Versuch es mal mit einer LiveCD um ein Softwareproblem ausschließen zu können. Ich hab irgendwo mal was gelesen, dass es einen Wurm/Virus gibt, der für diesen Effekt bekannt ist, es kann aber auch sein, dass ich mich da täusche.


----------



## mofo45 (16. November 2008)

*AW: Internet spinnt es stürtzt nach 10 minuten immer ab*

Ich habe comodo, und ja ich habe windows neu rauf gemacht,
weil ich ein usb problem habe ( ist immer noch da immer noch)
Bitte um Hilfe


----------



## TurricanVeteran (16. November 2008)

*AW: Internet spinnt es stürtzt nach 10 minuten immer ab*

Ok,was für ein betriebssystem hast du eigentlich?
Was hast du an firewall und virenscanner installiert?
Wie gehst du online?(direkt einwahl dsl,router oder kabelmodem)
Kannst du sagen,ob das problem bereits direkt nach der windows-neuinstallation bestand?
Schon mal deine bootpartition mittels chkdsk (/x/f) überprüft?(kann ja sein,das die datei fehlerhaft ist)
Was für hardware hast du eigentlich? (kann ja durchaus auch ein hardware-problem sein)
Wie äußert sich eigentlich dein usb-problem? (vieleicht hab ich ja ne antwort drauf  )


----------



## mofo45 (16. November 2008)

*AW: Internet spinnt es stürtzt nach 10 minuten immer ab*

Also ich habe als fire wall comodo als virenscanner habe ich AVG Meine verbindung ist alice DSL. Es bestand schon gleich nach der neuinstallation von windows 32bit das inet problem.hier der link vom usb problem.

http://extreme.pcgameshardware.de/k...axisprobleme/29512-usb-spinnt.html#post317869


----------



## Damageforce (16. November 2008)

*AW: Internet spinnt es stürtzt nach 10 minuten immer ab*

Wenn du dich mehr mit dem mysteriösen svchost.exe beschäftigen willst gibt es hier einige infos wozu es da ist und was es genau macht und wesentlich mehr. was wohl nicht nur für dich interessant ist da viele dieses Problem zu haben scheinen.

Datei Svchost.exe: was sie macht und wie man Ihre Fehlermeldungen analysiert - PCtipp.ch - Praxis & Hilfe

Meist ist Antivir und viele andere programme dafür bekannt diese fehler im generic host Process zu verursachen und nicht zuletzt hängt das auch oft mit dem internet zusammen und damit das dir einige patches Fehlen oder du evtl.auch nicht ganz virenfrei bist. 

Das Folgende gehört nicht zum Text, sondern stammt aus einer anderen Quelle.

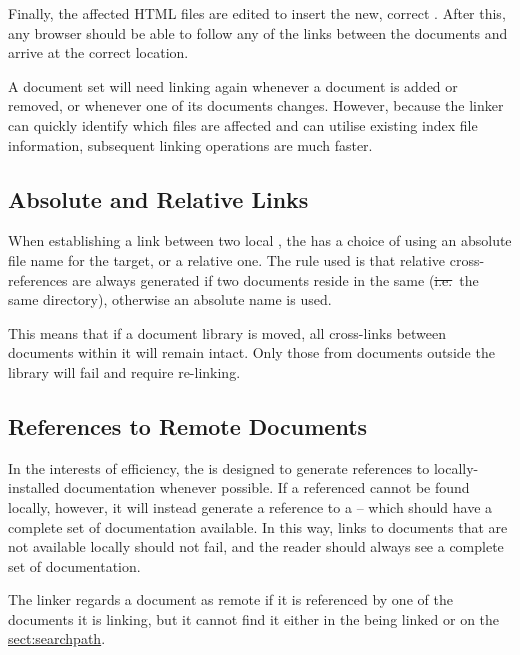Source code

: Finally, the affected HTML files are edited to insert the new, correct
. After this, any  browser should be able to
follow any of the links between the documents and arrive at the
correct location.

A document set will need linking again whenever a document is added or
removed, or whenever one of its documents changes. However, because
the linker can quickly identify which files are affected and can
utilise existing index file information, subsequent linking operations
are much faster.

\subsection{Absolute and Relative Links}

When establishing a link between two local , the
  has a choice of using an absolute file
name for the target, or a relative one. The rule used is that relative
cross-references are always generated if two documents reside in the
same  (\st{i.e.}\ the same directory),
otherwise an absolute name is used.

This means that if a document library is moved, all cross-links
between documents within it will remain intact. Only those from
documents outside the library will fail and require re-linking.

\subsection{\label{sect:remotedocuments}References to Remote Documents}

In the interests of efficiency, the   is
designed to generate references to locally-installed documentation
whenever possible. If a referenced  cannot be found
locally, however, it will instead generate a reference to a
 -- which should have a complete set
of documentation available.  In this way, links to documents that are
not available locally should not fail, and the reader should always
see a complete set of documentation.

The linker regards a document as remote if it is referenced by one of
the documents it is linking, but it cannot find it either in the
 being linked or on the \hyperref{\hi{HTX\_PATH}
search path}{\hi{HTX\_PATH} search path (see \S}{)}{sect:searchpath}.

Zu empfehlen ist immer ein guter Virenscanner mit dem du dein system zuverlässig schützen und säubern kannst .. hierzu empfehle ich meist Kaspersky.

Bitte scanne mit den folgenden Programmen auf Malware/Spyware/Adware:
(wenn das erste nicht reicht, sukzessive die Liste abarbeiten)
http://www.safer-networking.org/index.php?...p;page=spybotsd
http://www.lavasoft.de/german/software/adaware/
http://www.emsisoft.de/de/software/download/
http://www.pestpatrol.com/Products/PestPatrolHE/
speziell für Suchmaschinen-Hijacker:
http://www.spywareinfo.com/~merijn/cwschro...html#cwshredder
http://www.spywareinfo.com/~merijn/downloads.htm
Anzeige und Deaktivierung von Browser Helper Objects:
http://www.definitivesolutions.com/bhodemon.htm
http://www.snapfiles.com/get/bho.html

Infos/Recherche:
http://home.arcor.de/heinrich.christine/
http://www.doxdesk.com/parasite/
http://research.pestpatrol.com/
http://www.spywareinfo.com/
http://www.trojaner-info.de/anleitungen/hi...bout_blank.html


----------



## TurricanVeteran (16. November 2008)

*AW: Internet spinnt es stürtzt nach 10 minuten immer ab*



mofo45 schrieb:


> Also ich habe als fire wall comodo als virenscanner habe ich AVG Meine verbindung ist alice DSL. Es bestand schon gleich nach der neuinstallation von windows 32bit das inet problem.hier der link vom usb problem.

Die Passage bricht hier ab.